Learning to walk the tightrope of motherhood...

Saturday, January 21, 2012

Strong Women

So, for those of you who don't know us well, in the past few years Greg and I have become big fans of JMU's women's basketball team. It all started the first year I was living here in Harrisonburg and we were trying to "get involved" in the community and the university.
Since then, we've become slightly obsessed. Like, we joined the Crown Club, watch away games via the internet, and, of the 2 personal days I get from work this year, 1 will be used to go to the CAA women's basketball tournament in Maryland. If it's not obsession, it is, at least, commitment.
I like the basketball games for a lot of reasons. It's a competition and a team to cheer. It's something to look forward to on winter evenings. It's a family friendly atmosphere at the games. It's a super deal (less than $100 for two adults for the year!).
And, it's a super message being sent to my daughter.
Watching women's basketball presents an in-your-face juxtaposition of what being a woman means.
It's watching women in jerseys and tennis shoes race up and down the court for 40 minutes. During this time they run plays as a team and shoot foul shots all on their own. They scramble for rebounds and get the ball stolen out of their hands. They fly through the air gracefully and get pushed to the ground, catch some lucky breaks on foul-calls and get busted on others, make miracle 3-point shots at the buzzer and miss gimme layups. These are strong women, beautiful women, successful women, and yet their style of femininity flies in the face of everything girls are taught about being "lady-like" while they are growing up.
However, when the buzzer sounds to signal a time-out, a totally different picture of femininity takes the court.
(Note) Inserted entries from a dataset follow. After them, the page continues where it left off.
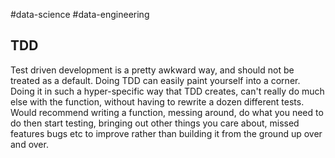 #data-science #data-engineering 
## TDD

Test driven development is a pretty awkward way, and should not be treated as a default. Doing TDD can easily paint yourself into a corner.
Doing it in such a hyper-specific way that TDD creates, can't really do much else with the function, without having to rewrite a dozen different tests.
Would recommend writing a function, messing around, do what you need to do then start testing, bringing out other things you care about, missed features bugs etc to improve rather than building it from the ground up over and over.
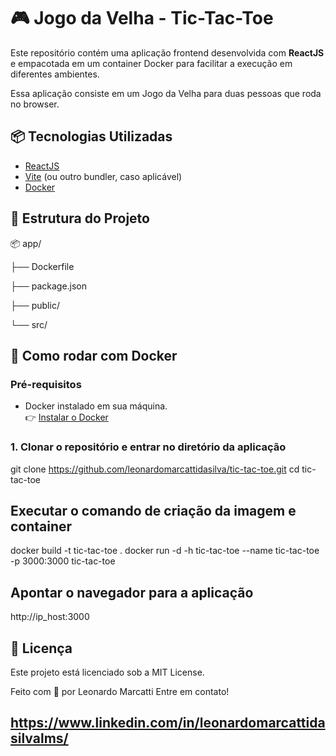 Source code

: # 🎮 Jogo da Velha - Tic-Tac-Toe

Este repositório contém uma aplicação frontend desenvolvida com **ReactJS** e empacotada em um container Docker para facilitar a execução em diferentes ambientes.

Essa aplicação consiste em um Jogo da Velha para duas pessoas que roda no browser.

## 📦 Tecnologias Utilizadas

- [ReactJS](https://reactjs.org/)
- [Vite](https://vitejs.dev/) (ou outro bundler, caso aplicável)
- [Docker](https://www.docker.com/)

## 📁 Estrutura do Projeto

<p>📦 app/</p>
   <p>├── Dockerfile</p>
   <p>├── package.json</p>
   <p>├── public/</p>
   <p>└── src/</p>

## 🐳 Como rodar com Docker

### Pré-requisitos

- Docker instalado em sua máquina.  
  👉 [Instalar o Docker](https://docs.docker.com/get-docker/)

### 1. Clonar o repositório e entrar no diretório da aplicação

git clone https://github.com/leonardomarcattidasilva/tic-tac-toe.git
cd tic-tac-toe

## Executar o comando de criação da imagem e container
docker build -t tic-tac-toe .
docker run -d -h tic-tac-toe --name tic-tac-toe -p 3000:3000 tic-tac-toe

## Apontar o navegador para a aplicação

http://ip_host:3000


## 📄 Licença
Este projeto está licenciado sob a MIT License.

Feito com 💙 por Leonardo Marcatti
Entre em contato!
## https://www.linkedin.com/in/leonardomarcattidasilvalms/ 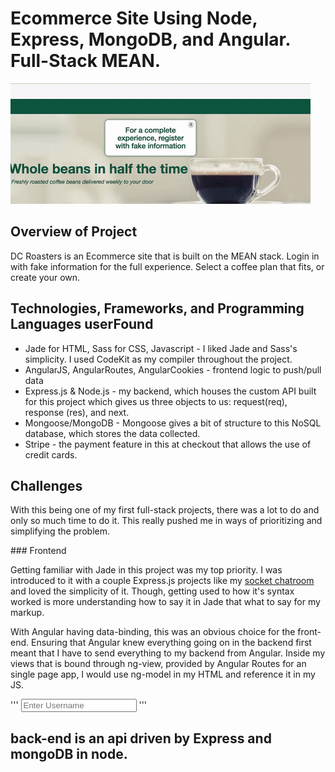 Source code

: # Ecommerce Site Using Node, Express, MongoDB, and Angular. Full-Stack MEAN.

![alt tag](view_of_login.gif)

## Overview of Project
<p>DC Roasters is an Ecommerce site that is built on the MEAN stack. Login in with fake information for the full experience. Select a coffee plan that fits, or create your own.</p>

## Technologies, Frameworks, and Programming Languages userFound
<ul>
  <li>Jade for HTML, Sass for CSS, Javascript - I liked Jade and Sass's simplicity. I used CodeKit as my compiler throughout the project.</li>
  <li>AngularJS, AngularRoutes, AngularCookies - frontend logic to push/pull data</li>
  <li>Express.js & Node.js - my backend, which houses the custom API built for this project which gives us three objects to us: request(req), response (res), and next.</li>
  <li>Mongoose/MongoDB - Mongoose gives a bit of structure to this NoSQL database, which stores the data collected.</li>
  <li>Stripe - the payment feature in this at checkout that allows the use of credit cards.</li>
</ul>

## Challenges
<p>With this being one of my first full-stack projects, there was a lot to do and only so much time to do it. This really pushed me in ways of prioritizing and simplifying the problem.</p>
### Frontend
<p>Getting familiar with Jade in this project was my top priority. I was introduced to it with a couple Express.js projects like my <a href="http://www.github.com/jttwnsnd/socket-chatroom">socket chatroom</a> and loved the simplicity of it. Though, getting used to how it's syntax worked is more understanding how to say it in Jade that what to say for my markup.</p>
<p>With Angular having data-binding, this was an obvious choice for the front-end. Ensuring that Angular knew everything going on in the backend first meant that I have to send everything to my backend from Angular. Inside my views that is bound through ng-view, provided by Angular Routes for an single page app, I would use ng-model in my HTML and reference it in my JS.</p>

'''
<input type="text" ng-model="username" placeholder="Enter Username" min-length="4" max-length="30" class="form-control"/>
'''



## back-end is an api driven by Express and mongoDB in node.
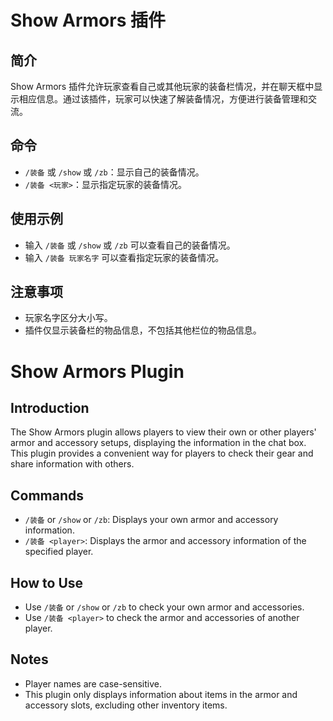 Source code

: # Show Armors 插件

## 简介

Show Armors 插件允许玩家查看自己或其他玩家的装备栏情况，并在聊天框中显示相应信息。通过该插件，玩家可以快速了解装备情况，方便进行装备管理和交流。

## 命令

- `/装备` 或 `/show` 或 `/zb`：显示自己的装备情况。
- `/装备 <玩家>`：显示指定玩家的装备情况。

## 使用示例

- 输入 `/装备` 或 `/show` 或 `/zb` 可以查看自己的装备情况。
- 输入 `/装备 玩家名字` 可以查看指定玩家的装备情况。

## 注意事项

- 玩家名字区分大小写。
- 插件仅显示装备栏的物品信息，不包括其他栏位的物品信息。



# Show Armors Plugin

## Introduction

The Show Armors plugin allows players to view their own or other players' armor and accessory setups, displaying the information in the chat box. This plugin provides a convenient way for players to check their gear and share information with others.

## Commands

- `/装备` or `/show` or `/zb`: Displays your own armor and accessory information.
- `/装备 <player>`: Displays the armor and accessory information of the specified player.

## How to Use

- Use `/装备` or `/show` or `/zb` to check your own armor and accessories.
- Use `/装备 <player>` to check the armor and accessories of another player.

## Notes

- Player names are case-sensitive.
- This plugin only displays information about items in the armor and accessory slots, excluding other inventory items.
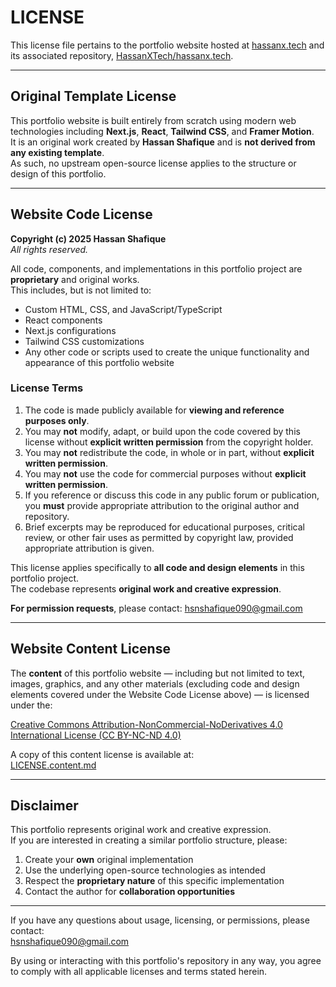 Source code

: # LICENSE

This license file pertains to the portfolio website hosted at [hassanx.tech](https://hassanx.tech) and its associated repository, [HassanXTech/hassanx.tech](https://github.com/HassanXTech/hassanx.tech).

---

## Original Template License

This portfolio website is built entirely from scratch using modern web technologies including **Next.js**, **React**, **Tailwind CSS**, and **Framer Motion**.  
It is an original work created by **Hassan Shafique** and is **not derived from any existing template**.  
As such, no upstream open-source license applies to the structure or design of this portfolio.

---

## Website Code License

**Copyright (c) 2025 Hassan Shafique**  
_All rights reserved._

All code, components, and implementations in this portfolio project are **proprietary** and original works.  
This includes, but is not limited to:

- Custom HTML, CSS, and JavaScript/TypeScript  
- React components  
- Next.js configurations  
- Tailwind CSS customizations  
- Any other code or scripts used to create the unique functionality and appearance of this portfolio website  

### License Terms

1. The code is made publicly available for **viewing and reference purposes only**.  
2. You may **not** modify, adapt, or build upon the code covered by this license without **explicit written permission** from the copyright holder.  
3. You may **not** redistribute the code, in whole or in part, without **explicit written permission**.  
4. You may **not** use the code for commercial purposes without **explicit written permission**.  
5. If you reference or discuss this code in any public forum or publication, you **must** provide appropriate attribution to the original author and repository.  
6. Brief excerpts may be reproduced for educational purposes, critical review, or other fair uses as permitted by copyright law, provided appropriate attribution is given.  

This license applies specifically to **all code and design elements** in this portfolio project.  
The codebase represents **original work and creative expression**.

**For permission requests**, please contact: [hsnshafique090@gmail.com](mailto:hsnshafique090@gmail.com)

---

## Website Content License

The **content** of this portfolio website — including but not limited to text, images, graphics, and any other materials (excluding code and design elements covered under the Website Code License above) — is licensed under the:

[Creative Commons Attribution-NonCommercial-NoDerivatives 4.0 International License (CC BY-NC-ND 4.0)](http://creativecommons.org/licenses/by-nc-nd/4.0/)

A copy of this content license is available at:  
[LICENSE.content.md](./LICENSE.content.md)

---

## Disclaimer

This portfolio represents original work and creative expression.  
If you are interested in creating a similar portfolio structure, please:

1. Create your **own** original implementation  
2. Use the underlying open-source technologies as intended  
3. Respect the **proprietary nature** of this specific implementation  
4. Contact the author for **collaboration opportunities**  

---

If you have any questions about usage, licensing, or permissions, please contact:  
[hsnshafique090@gmail.com](mailto:hsnshafique090@gmail.com)

By using or interacting with this portfolio's repository in any way, you agree to comply with all applicable licenses and terms stated herein.
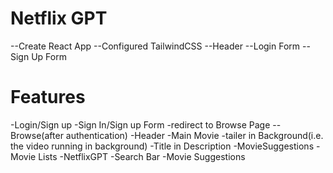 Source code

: #  Netflix GPT

--Create React App
--Configured TailwindCSS
--Header
--Login Form
--Sign Up Form

# Features

-Login/Sign up
  -Sign In/Sign up Form
  -redirect to Browse Page
--Browse(after authentication)
  -Header
  -Main Movie
   -tailer in Background(i.e. the video running in background)
   -Title in Description
   -MovieSuggestions
       -Movie Lists
-NetflixGPT
  -Search Bar
  -Movie Suggestions




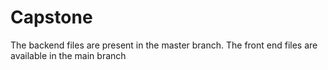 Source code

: # Capstone
The backend files are present in the master branch. The front end files are available in the main branch
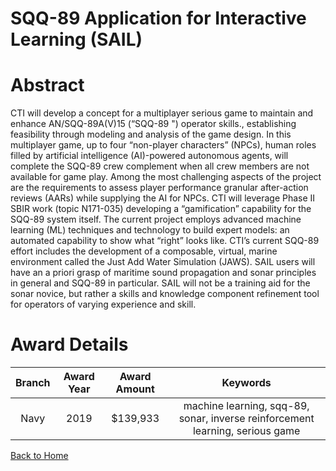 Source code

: 
SQQ-89 Application for Interactive Learning (SAIL)
==================================================

# Abstract


CTI will develop a concept for a multiplayer serious game to maintain and enhance AN/SQQ-89A(V)15 (“SQQ-89 ") operator skills., establishing feasibility through modeling and analysis of the game design. In this multiplayer game, up to four “non-player characters” (NPCs), human roles filled by artificial intelligence (AI)-powered autonomous agents, will complete the SQQ-89 crew complement when all crew members are not available for game play. Among the most challenging aspects of the project are the requirements to assess player performance granular after-action reviews (AARs) while supplying the AI for NPCs. CTI will leverage Phase II SBIR work (topic N171-035) developing a “gamification” capability for the SQQ-89 system itself. The current project employs advanced machine learning (ML) techniques and technology to build expert models: an automated capability to show what “right” looks like. CTI’s current SQQ-89 effort includes the development of a composable, virtual, marine environment called the Just Add Water Simulation (JAWS). SAIL users will have an a priori grasp of maritime sound propagation and sonar principles in general and SQQ-89 in particular. SAIL will not be a training aid for the sonar novice, but rather a skills and knowledge component refinement tool for operators of varying experience and skill.  

# Award Details

|Branch|Award Year|Award Amount|Keywords|
| :---: | :---: | :---: | :---: |
|Navy|2019|$139,933|machine learning, sqq-89, sonar, inverse reinforcement learning, serious game|
  
  


[Back to Home](https://github.com/chrischow/dod_sbir_awards/JH/#2048) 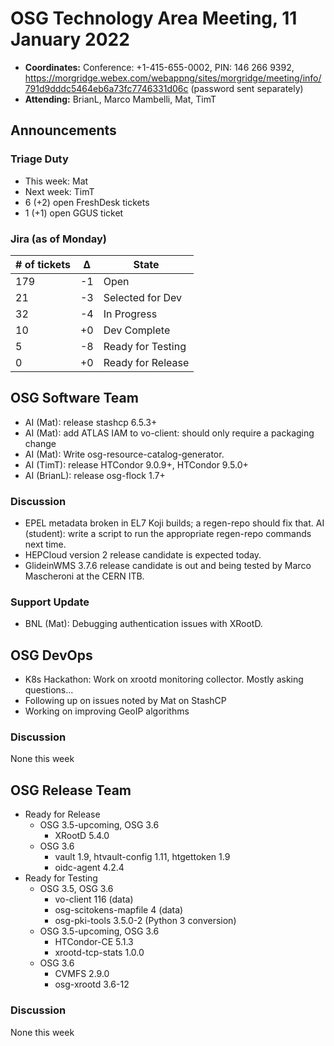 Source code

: # OSG Technology Area Meeting, 11 January 2022

-   **Coordinates:** Conference: +1-415-655-0002, PIN: 146 266 9392,
    <https://morgridge.webex.com/webappng/sites/morgridge/meeting/info/791d9dddc5464eb6a73fc7746331d06c> (password sent separately)
-   **Attending:** BrianL, Marco Mambelli, Mat, TimT

## Announcements

### Triage Duty

-   This week: Mat
-   Next week: TimT
-   6 (+2) open FreshDesk tickets
-   1 (+1) open GGUS ticket

### Jira (as of Monday)

| # of tickets | &Delta; | State             |
|--------------|---------|-------------------|
| 179          | -1      | Open              |
| 21           | -3      | Selected for Dev  |
| 32           | -4      | In Progress       |
| 10           | +0      | Dev Complete      |
| 5            | -8      | Ready for Testing |
| 0            | +0      | Ready for Release |

## OSG Software Team

-   AI (Mat): release stashcp 6.5.3+
-   AI (Mat): add ATLAS IAM to vo-client: should only require a packaging change
-   AI (Mat): Write osg-resource-catalog-generator.
-   AI (TimT): release HTCondor 9.0.9+, HTCondor 9.5.0+
-   AI (BrianL): release osg-flock 1.7+

### Discussion

-   EPEL metadata broken in EL7 Koji builds; a regen-repo should fix that.
    AI (student): write a script to run the appropriate regen-repo commands next time.
-   HEPCloud version 2 release candidate is expected today.
-   GlideinWMS 3.7.6 release candidate is out and being tested by Marco Mascheroni at the CERN ITB.

### Support Update

-   BNL (Mat): Debugging authentication issues with XRootD.

## OSG DevOps

- K8s Hackathon: Work on xrootd monitoring collector.  Mostly asking questions...
- Following up on issues noted by Mat on StashCP
- Working on improving GeoIP algorithms

### Discussion

None this week

## OSG Release Team

-   Ready for Release
    -   OSG 3.5-upcoming, OSG 3.6
        -   XRootD 5.4.0
    -   OSG 3.6
        -   vault 1.9, htvault-config 1.11, htgettoken 1.9
        -   oidc-agent 4.2.4
-   Ready for Testing
    -   OSG 3.5, OSG 3.6
        -   vo-client 116 (data)
        -   osg-scitokens-mapfile 4 (data)
        -   osg-pki-tools 3.5.0-2 (Python 3 conversion)
    -   OSG 3.5-upcoming, OSG 3.6
        -   HTCondor-CE 5.1.3
        -   xrootd-tcp-stats 1.0.0
    -   OSG 3.6
        -   CVMFS 2.9.0
        -   osg-xrootd 3.6-12

### Discussion

None this week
As basketball players catch their breath and strategize the next play, cheerleaders take center court, jumping, flipping, and cheering their peers on toward victory. These women are as strong and agile as their ball-shooting counterparts: lifting each other up in the air, doing backflips from a dead stop in the middle of the floor, bending and stretching their legs into all sorts of shapes. Wearing make-up and ribbons in their hair, though, they present a much more typical picture of womanhood.
What I want Meredith, and lots of little girls and boys, to know is that both represent an awesome way to be a woman--as do the many gradations of femininity between these two seemingly extreme positions. And, I want her to know that these two positions are not as far away from each other as they may seem. Both groups of women are healthy and active, involved in their community, well-educated, hard-working, and striving to be the best they can be as individuals and as a team. If that's not a positive message, I don't know what is!

Tuesday, January 17, 2012

Like squishing a bug...

Maturity rears its ugly head again today...and it's like the day you finally squish the bug yourself.
I remember receiving a call one summer evening when I was on vacation and my sister was staying at my apartment. She had barricaded herself in my bedroom and was calling to find out what to do next...a superbug of sort, maybe a flying cockroach, had made its way into the apartment and made my poor sister its next target. Sadly, from 2,000 miles away, there was not much anyone could do to help her except offer suggestions. It took a while, but being the brave, capable, independent young woman she is, she eventually solved the problem and was able to take full ownership of the apartment again. (For those wondering, I believe the solution involved an arsenol of household aerosol products--not exactly eco-friendly, but efficient.)
Maturation is really just a series of events, like squishing bugs, that you are initially accustomed to passing off to someone else (your parents, a college roommate, your significant other) but that you eventually take responsibility for yourself. Laundry, dishes, and changing the toilet-paper roll are all little milestones on this list as well.
Sick babies present opportunities for personal growth as well. At least, that's how I'm choosing to look at the situations that Little Mate Mer's tummy troubles presented today.
Fingers crossed that there won't be any other such opportunities tonight and I can revert back to a younger, less responsible version of myself in the morning!